Acne is probably the most common skin disorders in teens; in fact, almost 80% of all teens will have to deal with this condition. Acne is caused by excess sebum production and the multiplication of bacteria within hair follicles, which causes black heads, white heads, papules, pustules as well as nodules, in association with signs of inflammation. Those who suffer from acne should avoid anything that might aggress the affected skin, such as alcohol-based or perfumed products, cosmetics, greasy creams as well as abrasive soaps. They should use products labelled “non-comedogenic”.
In cases of mild acne, washing the affected areas once a day with a mild, non-irritating and non-comedogenic soap can be enough to manage the condition. In moderate cases, products with active anti-acne ingredients should be used. Several of these products are available without a prescription. Most contain benzoyl peroxide or salicylic acid. Benzoyl peroxide is usually preferred because it has both antibacterial and comedolytic activities, while salicylic acid only promotes the elimination of dead skin cells.
When faced with the multitude of products available on pharmacy shelves, you might not know which one to choose. Consult your pharmacist; he will help you choose the right product for you. If over-the-counter products fail to improve your condition, your pharmacist will refer you to a physician.
Dandruff is a relatively common condition characterized by the presence of excessive amounts of dead skin cells (scales) on the scalp. It is not a disease, but rather a physiologic process that works excessively (twice the normal rate). Usually without symptoms, dandruff can sometimes be associated with itching. While bad hygiene and dry surroundings can both exacerbate the condition, dandruff is usually thought to be caused by the presence of a yeast. Several over-the-counter products can help alleviate the condition by reducing cell formation, dissolving scales, dispersing dandruffs into smaller particles or through fungistatic activity (i.e. slowing the multiplication of the offending yeast). Pharmacists usually recommend using a ketoconazole-based shampoo. Using this shampoo twice a week for four weeks than as needed will result in marked improvement in 80% of those who use it. Adverse reactions are few, but the product has been reported to cause mild irritation and the removal of the curl of permanent wave in the hair.

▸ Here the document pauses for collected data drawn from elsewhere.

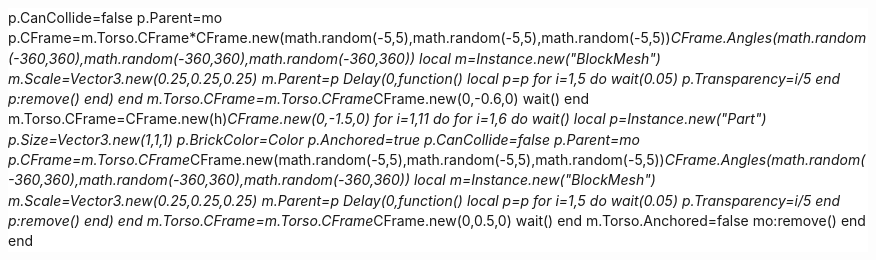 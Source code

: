 p.CanCollide=false
p.Parent=mo
p.CFrame=m.Torso.CFrame*CFrame.new(math.random(-5,5),math.random(-5,5),math.random(-5,5))*CFrame.Angles(math.random(-360,360),math.random(-360,360),math.random(-360,360))
local m=Instance.new("BlockMesh")
m.Scale=Vector3.new(0.25,0.25,0.25)
m.Parent=p
Delay(0,function()
local p=p
for i=1,5 do
wait(0.05)
p.Transparency=i/5
end
p:remove()
end)
end
m.Torso.CFrame=m.Torso.CFrame*CFrame.new(0,-0.6,0)
wait()
end
m.Torso.CFrame=CFrame.new(h)*CFrame.new(0,-1.5,0)
for i=1,11 do
for i=1,6 do
wait()
local p=Instance.new("Part")
p.Size=Vector3.new(1,1,1)
p.BrickColor=Color
p.Anchored=true
p.CanCollide=false
p.Parent=mo
p.CFrame=m.Torso.CFrame*CFrame.new(math.random(-5,5),math.random(-5,5),math.random(-5,5))*CFrame.Angles(math.random(-360,360),math.random(-360,360),math.random(-360,360))
local m=Instance.new("BlockMesh")
m.Scale=Vector3.new(0.25,0.25,0.25)
m.Parent=p
Delay(0,function()
local p=p
for i=1,5 do
wait(0.05)
p.Transparency=i/5
end
p:remove()
end)
end
m.Torso.CFrame=m.Torso.CFrame*CFrame.new(0,0.5,0)
wait()
end
m.Torso.Anchored=false
mo:remove()
end
end
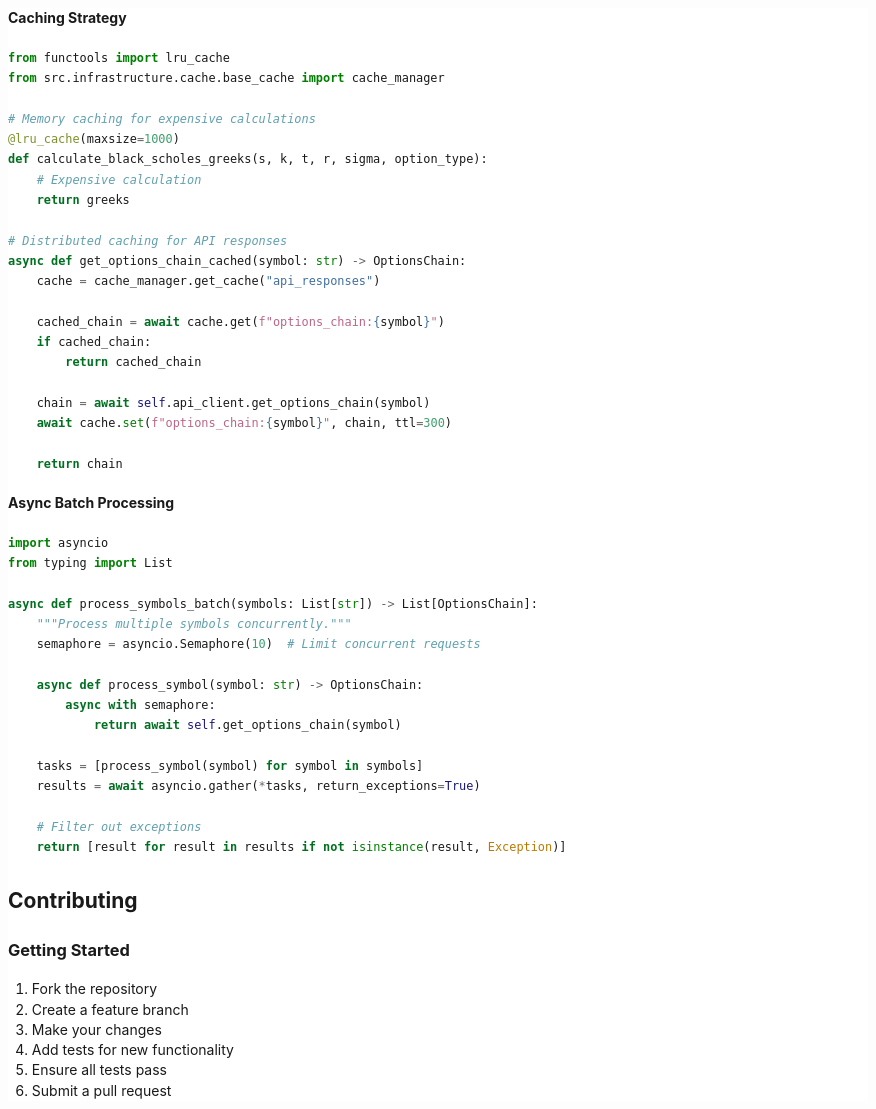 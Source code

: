 #### Caching Strategy

```python
from functools import lru_cache
from src.infrastructure.cache.base_cache import cache_manager

# Memory caching for expensive calculations
@lru_cache(maxsize=1000)
def calculate_black_scholes_greeks(s, k, t, r, sigma, option_type):
    # Expensive calculation
    return greeks

# Distributed caching for API responses
async def get_options_chain_cached(symbol: str) -> OptionsChain:
    cache = cache_manager.get_cache("api_responses")
    
    cached_chain = await cache.get(f"options_chain:{symbol}")
    if cached_chain:
        return cached_chain
    
    chain = await self.api_client.get_options_chain(symbol)
    await cache.set(f"options_chain:{symbol}", chain, ttl=300)
    
    return chain
```

#### Async Batch Processing

```python
import asyncio
from typing import List

async def process_symbols_batch(symbols: List[str]) -> List[OptionsChain]:
    """Process multiple symbols concurrently."""
    semaphore = asyncio.Semaphore(10)  # Limit concurrent requests
    
    async def process_symbol(symbol: str) -> OptionsChain:
        async with semaphore:
            return await self.get_options_chain(symbol)
    
    tasks = [process_symbol(symbol) for symbol in symbols]
    results = await asyncio.gather(*tasks, return_exceptions=True)
    
    # Filter out exceptions
    return [result for result in results if not isinstance(result, Exception)]
```

## Contributing

### Getting Started

1. Fork the repository
2. Create a feature branch
3. Make your changes
4. Add tests for new functionality
5. Ensure all tests pass
6. Submit a pull request
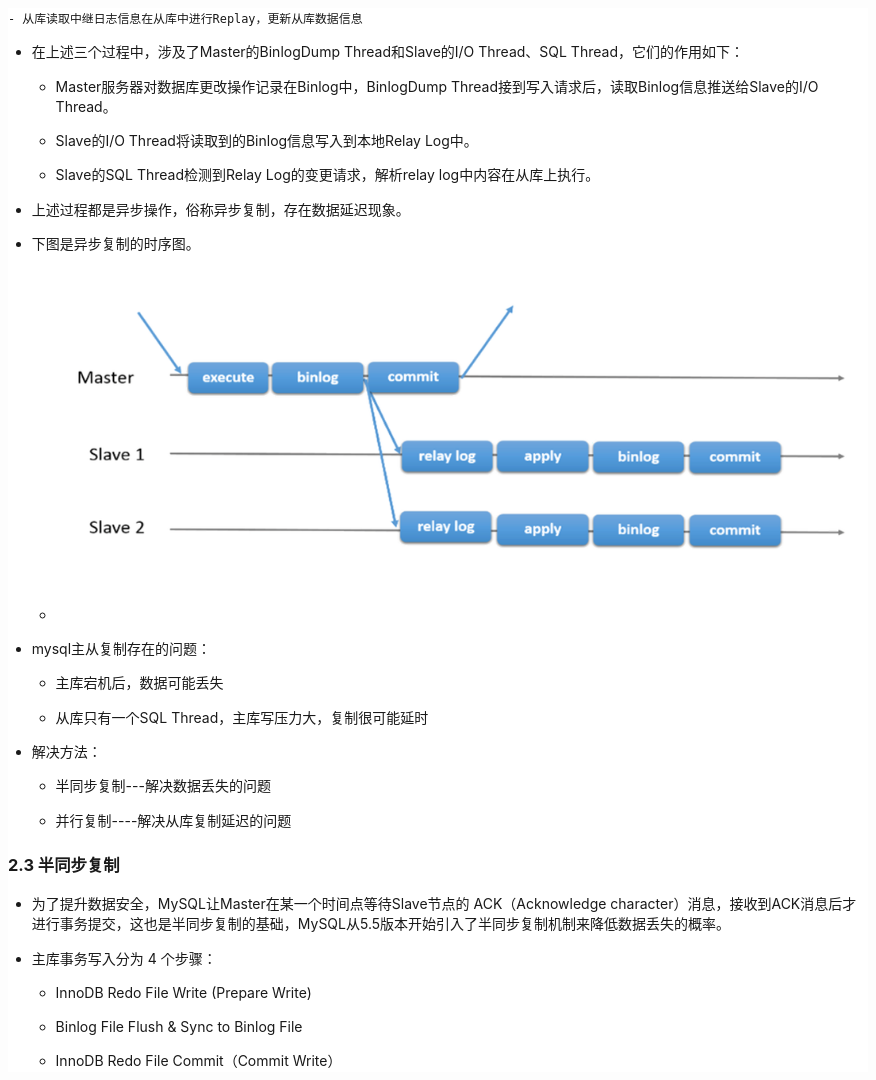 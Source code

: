     - 从库读取中继日志信息在从库中进行Replay，更新从库数据信息

- 在上述三个过程中，涉及了Master的BinlogDump Thread和Slave的I/O Thread、SQL Thread，它们的作用如下：
  
    - Master服务器对数据库更改操作记录在Binlog中，BinlogDump Thread接到写入请求后，读取Binlog信息推送给Slave的I/O Thread。
  
    - Slave的I/O Thread将读取到的Binlog信息写入到本地Relay Log中。
  
    - Slave的SQL Thread检测到Relay Log的变更请求，解析relay log中内容在从库上执行。

- 上述过程都是异步操作，俗称异步复制，存在数据延迟现象。

- 下图是异步复制的时序图。

    - ![](images/异步复制时序图.png)

- mysql主从复制存在的问题：
  
    - 主库宕机后，数据可能丢失
  
    - 从库只有一个SQL Thread，主库写压力大，复制很可能延时

- 解决方法：
  
    - 半同步复制---解决数据丢失的问题
  
    - 并行复制----解决从库复制延迟的问题

### 2.3 半同步复制

- 为了提升数据安全，MySQL让Master在某一个时间点等待Slave节点的 ACK（Acknowledge character）消息，接收到ACK消息后才进行事务提交，这也是半同步复制的基础，MySQL从5.5版本开始引入了半同步复制机制来降低数据丢失的概率。

- 主库事务写入分为 4 个步骤：
  
    - InnoDB Redo File Write (Prepare Write)
  
    - Binlog File Flush & Sync to Binlog File
  
    - InnoDB Redo File Commit（Commit Write）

Dermatomycosis refers to a group of skin problems caused by fungi that live on the skin. These conditions are fairly common: 25 to 50% of the population will suffer from one or the other during their lifetime. These fungal infections can affect the extremities, face, skin folds, scalp, feet, etc. Their signs and symptoms will vary depending on the infection’s location. Antifungal products are used to treat these infections.
In people with no other illnesses, superficial infections that affect a small area can be treated with an over-the-counter cream. This cream should be applied once or twice a day for several weeks until symptoms disappear. The treatment should not be discontinued too early because the infection will recur. Talk to your pharmacist when choosing an antifungal product to make sure you understand how to use it. In some cases, fungal infections may require medical attention.
A multitude of disorders can affect your skin. This article only reviews a few of them. Mild cases of dry skin, eczema, contact dermatitis, psoriasis, acne, dandruff or dermatomycosis can often be managed with over-the counter products. Your pharmacist is a reliable source of information about drugs and how to use them. He will also know when to refer you to a physician if your condition requires more specific care or if additional tests are necessary.
Don’t hesitate to talk to your pharmacist if you have questions about your skin!